Task item: Return every record verbatim, omitting all pictures.

─── Records shown ───

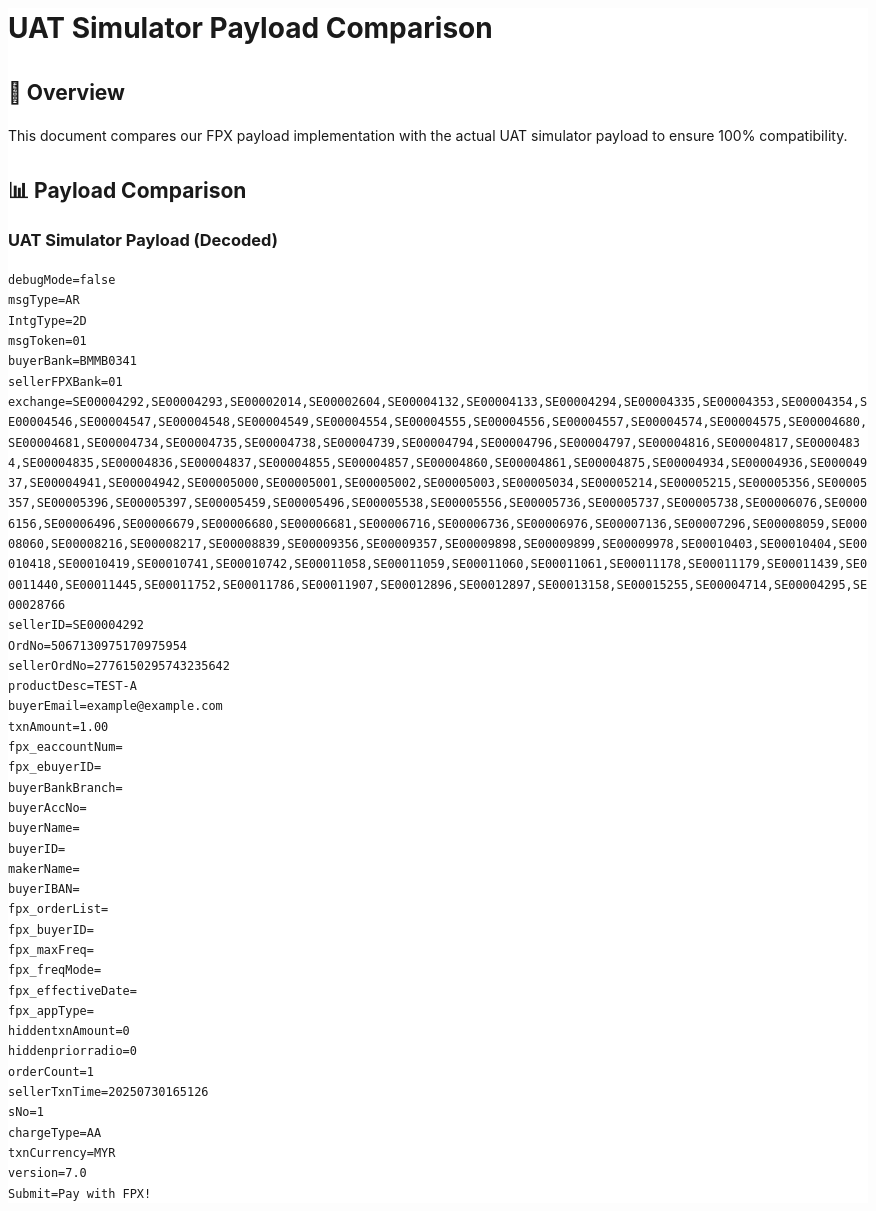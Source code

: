 # UAT Simulator Payload Comparison

## 🎯 **Overview**

This document compares our FPX payload implementation with the actual UAT simulator payload to ensure 100% compatibility.

## 📊 **Payload Comparison**

### **UAT Simulator Payload (Decoded)**
```
debugMode=false
msgType=AR
IntgType=2D
msgToken=01
buyerBank=BMMB0341
sellerFPXBank=01
exchange=SE00004292,SE00004293,SE00002014,SE00002604,SE00004132,SE00004133,SE00004294,SE00004335,SE00004353,SE00004354,SE00004546,SE00004547,SE00004548,SE00004549,SE00004554,SE00004555,SE00004556,SE00004557,SE00004574,SE00004575,SE00004680,SE00004681,SE00004734,SE00004735,SE00004738,SE00004739,SE00004794,SE00004796,SE00004797,SE00004816,SE00004817,SE00004834,SE00004835,SE00004836,SE00004837,SE00004855,SE00004857,SE00004860,SE00004861,SE00004875,SE00004934,SE00004936,SE00004937,SE00004941,SE00004942,SE00005000,SE00005001,SE00005002,SE00005003,SE00005034,SE00005214,SE00005215,SE00005356,SE00005357,SE00005396,SE00005397,SE00005459,SE00005496,SE00005538,SE00005556,SE00005736,SE00005737,SE00005738,SE00006076,SE00006156,SE00006496,SE00006679,SE00006680,SE00006681,SE00006716,SE00006736,SE00006976,SE00007136,SE00007296,SE00008059,SE00008060,SE00008216,SE00008217,SE00008839,SE00009356,SE00009357,SE00009898,SE00009899,SE00009978,SE00010403,SE00010404,SE00010418,SE00010419,SE00010741,SE00010742,SE00011058,SE00011059,SE00011060,SE00011061,SE00011178,SE00011179,SE00011439,SE00011440,SE00011445,SE00011752,SE00011786,SE00011907,SE00012896,SE00012897,SE00013158,SE00015255,SE00004714,SE00004295,SE00028766
sellerID=SE00004292
OrdNo=5067130975170975954
sellerOrdNo=2776150295743235642
productDesc=TEST-A
buyerEmail=example@example.com
txnAmount=1.00
fpx_eaccountNum=
fpx_ebuyerID=
buyerBankBranch=
buyerAccNo=
buyerName=
buyerID=
makerName=
buyerIBAN=
fpx_orderList=
fpx_buyerID=
fpx_maxFreq=
fpx_freqMode=
fpx_effectiveDate=
fpx_appType=
hiddentxnAmount=0
hiddenpriorradio=0
orderCount=1
sellerTxnTime=20250730165126
sNo=1
chargeType=AA
txnCurrency=MYR
version=7.0
Submit=Pay with FPX!
```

───

Answer section:
Source code

: # UAT Simulator Payload Comparison

## 🎯 **Overview**

This document compares our FPX payload implementation with the actual UAT simulator payload to ensure 100% compatibility.

## 📊 **Payload Comparison**

### **UAT Simulator Payload (Decoded)**
```
debugMode=false
msgType=AR
IntgType=2D
msgToken=01
buyerBank=BMMB0341
sellerFPXBank=01
exchange=SE00004292,SE00004293,SE00002014,SE00002604,SE00004132,SE00004133,SE00004294,SE00004335,SE00004353,SE00004354,SE00004546,SE00004547,SE00004548,SE00004549,SE00004554,SE00004555,SE00004556,SE00004557,SE00004574,SE00004575,SE00004680,SE00004681,SE00004734,SE00004735,SE00004738,SE00004739,SE00004794,SE00004796,SE00004797,SE00004816,SE00004817,SE00004834,SE00004835,SE00004836,SE00004837,SE00004855,SE00004857,SE00004860,SE00004861,SE00004875,SE00004934,SE00004936,SE00004937,SE00004941,SE00004942,SE00005000,SE00005001,SE00005002,SE00005003,SE00005034,SE00005214,SE00005215,SE00005356,SE00005357,SE00005396,SE00005397,SE00005459,SE00005496,SE00005538,SE00005556,SE00005736,SE00005737,SE00005738,SE00006076,SE00006156,SE00006496,SE00006679,SE00006680,SE00006681,SE00006716,SE00006736,SE00006976,SE00007136,SE00007296,SE00008059,SE00008060,SE00008216,SE00008217,SE00008839,SE00009356,SE00009357,SE00009898,SE00009899,SE00009978,SE00010403,SE00010404,SE00010418,SE00010419,SE00010741,SE00010742,SE00011058,SE00011059,SE00011060,SE00011061,SE00011178,SE00011179,SE00011439,SE00011440,SE00011445,SE00011752,SE00011786,SE00011907,SE00012896,SE00012897,SE00013158,SE00015255,SE00004714,SE00004295,SE00028766
sellerID=SE00004292
OrdNo=5067130975170975954
sellerOrdNo=2776150295743235642
productDesc=TEST-A
buyerEmail=example@example.com
txnAmount=1.00
fpx_eaccountNum=
fpx_ebuyerID=
buyerBankBranch=
buyerAccNo=
buyerName=
buyerID=
makerName=
buyerIBAN=
fpx_orderList=
fpx_buyerID=
fpx_maxFreq=
fpx_freqMode=
fpx_effectiveDate=
fpx_appType=
hiddentxnAmount=0
hiddenpriorradio=0
orderCount=1
sellerTxnTime=20250730165126
sNo=1
chargeType=AA
txnCurrency=MYR
version=7.0
Submit=Pay with FPX!
```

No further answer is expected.